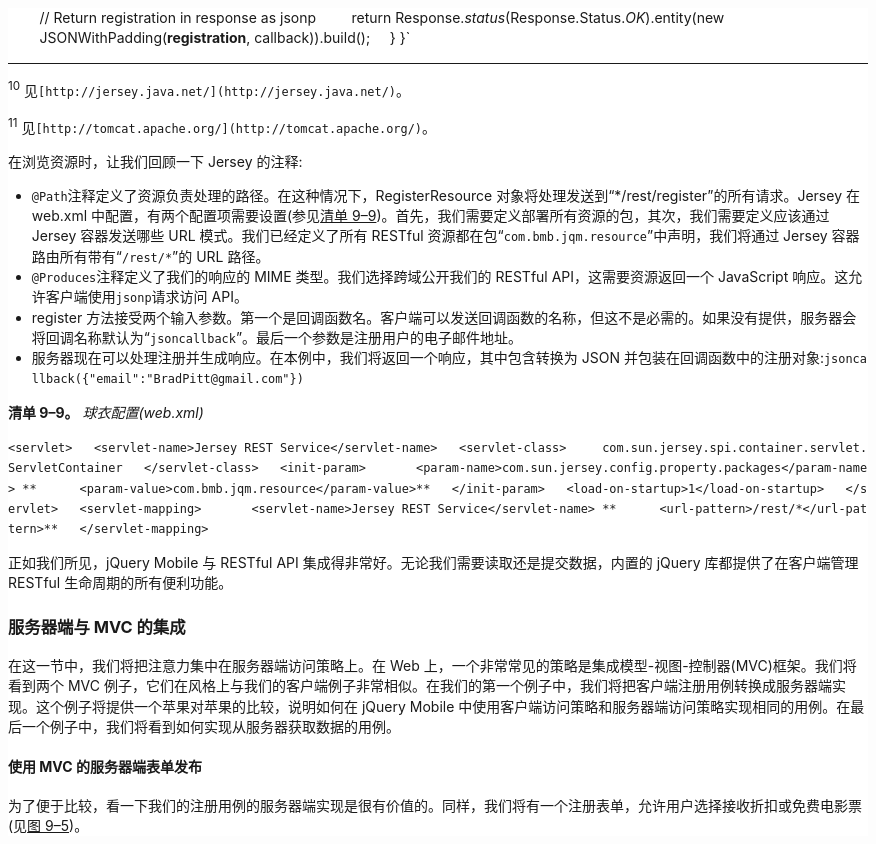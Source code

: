        // Return registration in response as jsonp
        return Response.*status*(Response.Status.*OK*).entity(new
        JSONWithPadding(**registration**, callback)).build();
    }
}`

__________

<sup>10</sup> 见`[http://jersey.java.net/](http://jersey.java.net/)`。

<sup>11</sup> 见`[http://tomcat.apache.org/](http://tomcat.apache.org/)`。

在浏览资源时，让我们回顾一下 Jersey 的注释:

*   `@Path`注释定义了资源负责处理的路径。在这种情况下，RegisterResource 对象将处理发送到“*/rest/register”的所有请求。Jersey 在 web.xml 中配置，有两个配置项需要设置(参见[清单 9–9](#list_9_9))。首先，我们需要定义部署所有资源的包，其次，我们需要定义应该通过 Jersey 容器发送哪些 URL 模式。我们已经定义了所有 RESTful 资源都在包“`com.bmb.jqm.resource`”中声明，我们将通过 Jersey 容器路由所有带有“`/rest/*`”的 URL 路径。
*   `@Produces`注释定义了我们的响应的 MIME 类型。我们选择跨域公开我们的 RESTful API，这需要资源返回一个 JavaScript 响应。这允许客户端使用`jsonp`请求访问 API。
*   register 方法接受两个输入参数。第一个是回调函数名。客户端可以发送回调函数的名称，但这不是必需的。如果没有提供，服务器会将回调名称默认为“`jsoncallback`”。最后一个参数是注册用户的电子邮件地址。
*   服务器现在可以处理注册并生成响应。在本例中，我们将返回一个响应，其中包含转换为 JSON 并包装在回调函数中的注册对象:`jsoncallback({"email":"BradPitt@gmail.com"})`

**清单 9–9。** *球衣配置(web.xml)*

`<servlet>
  <servlet-name>Jersey REST Service</servlet-name>
  <servlet-class>
    com.sun.jersey.spi.container.servlet.ServletContainer
  </servlet-class>
  <init-param>
      <param-name>com.sun.jersey.config.property.packages</param-name>
**      <param-value>com.bmb.jqm.resource</param-value>**
  </init-param>
  <load-on-startup>1</load-on-startup>
  </servlet>
  <servlet-mapping>
      <servlet-name>Jersey REST Service</servlet-name>
**      <url-pattern>/rest/*</url-pattern>**
  </servlet-mapping>`

正如我们所见，jQuery Mobile 与 RESTful API 集成得非常好。无论我们需要读取还是提交数据，内置的 jQuery 库都提供了在客户端管理 RESTful 生命周期的所有便利功能。

### 服务器端与 MVC 的集成

在这一节中，我们将把注意力集中在服务器端访问策略上。在 Web 上，一个非常常见的策略是集成模型-视图-控制器(MVC)框架。我们将看到两个 MVC 例子，它们在风格上与我们的客户端例子非常相似。在我们的第一个例子中，我们将把客户端注册用例转换成服务器端实现。这个例子将提供一个苹果对苹果的比较，说明如何在 jQuery Mobile 中使用客户端访问策略和服务器端访问策略实现相同的用例。在最后一个例子中，我们将看到如何实现从服务器获取数据的用例。

#### 使用 MVC 的服务器端表单发布

为了便于比较，看一下我们的注册用例的服务器端实现是很有价值的。同样，我们将有一个注册表单，允许用户选择接收折扣或免费电影票(见[图 9–5](#fig_9_5))。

## EXERCISE
An exact copy of the whole listing is required, minus the pictures.

## YOUR RESPONSE
Source code

:        // Return registration in response as jsonp
        return Response.*status*(Response.Status.*OK*).entity(new
        JSONWithPadding(**registration**, callback)).build();
    }
}`

__________

<sup>10</sup> 见`[http://jersey.java.net/](http://jersey.java.net/)`。

<sup>11</sup> 见`[http://tomcat.apache.org/](http://tomcat.apache.org/)`。

在浏览资源时，让我们回顾一下 Jersey 的注释:

*   `@Path`注释定义了资源负责处理的路径。在这种情况下，RegisterResource 对象将处理发送到“*/rest/register”的所有请求。Jersey 在 web.xml 中配置，有两个配置项需要设置(参见[清单 9–9](#list_9_9))。首先，我们需要定义部署所有资源的包，其次，我们需要定义应该通过 Jersey 容器发送哪些 URL 模式。我们已经定义了所有 RESTful 资源都在包“`com.bmb.jqm.resource`”中声明，我们将通过 Jersey 容器路由所有带有“`/rest/*`”的 URL 路径。
*   `@Produces`注释定义了我们的响应的 MIME 类型。我们选择跨域公开我们的 RESTful API，这需要资源返回一个 JavaScript 响应。这允许客户端使用`jsonp`请求访问 API。
*   register 方法接受两个输入参数。第一个是回调函数名。客户端可以发送回调函数的名称，但这不是必需的。如果没有提供，服务器会将回调名称默认为“`jsoncallback`”。最后一个参数是注册用户的电子邮件地址。
*   服务器现在可以处理注册并生成响应。在本例中，我们将返回一个响应，其中包含转换为 JSON 并包装在回调函数中的注册对象:`jsoncallback({"email":"BradPitt@gmail.com"})`

**清单 9–9。** *球衣配置(web.xml)*

`<servlet>
  <servlet-name>Jersey REST Service</servlet-name>
  <servlet-class>
    com.sun.jersey.spi.container.servlet.ServletContainer
  </servlet-class>
  <init-param>
      <param-name>com.sun.jersey.config.property.packages</param-name>
**      <param-value>com.bmb.jqm.resource</param-value>**
  </init-param>
  <load-on-startup>1</load-on-startup>
  </servlet>
  <servlet-mapping>
      <servlet-name>Jersey REST Service</servlet-name>
**      <url-pattern>/rest/*</url-pattern>**
  </servlet-mapping>`

正如我们所见，jQuery Mobile 与 RESTful API 集成得非常好。无论我们需要读取还是提交数据，内置的 jQuery 库都提供了在客户端管理 RESTful 生命周期的所有便利功能。

### 服务器端与 MVC 的集成

在这一节中，我们将把注意力集中在服务器端访问策略上。在 Web 上，一个非常常见的策略是集成模型-视图-控制器(MVC)框架。我们将看到两个 MVC 例子，它们在风格上与我们的客户端例子非常相似。在我们的第一个例子中，我们将把客户端注册用例转换成服务器端实现。这个例子将提供一个苹果对苹果的比较，说明如何在 jQuery Mobile 中使用客户端访问策略和服务器端访问策略实现相同的用例。在最后一个例子中，我们将看到如何实现从服务器获取数据的用例。

#### 使用 MVC 的服务器端表单发布

为了便于比较，看一下我们的注册用例的服务器端实现是很有价值的。同样，我们将有一个注册表单，允许用户选择接收折扣或免费电影票(见[图 9–5](#fig_9_5))。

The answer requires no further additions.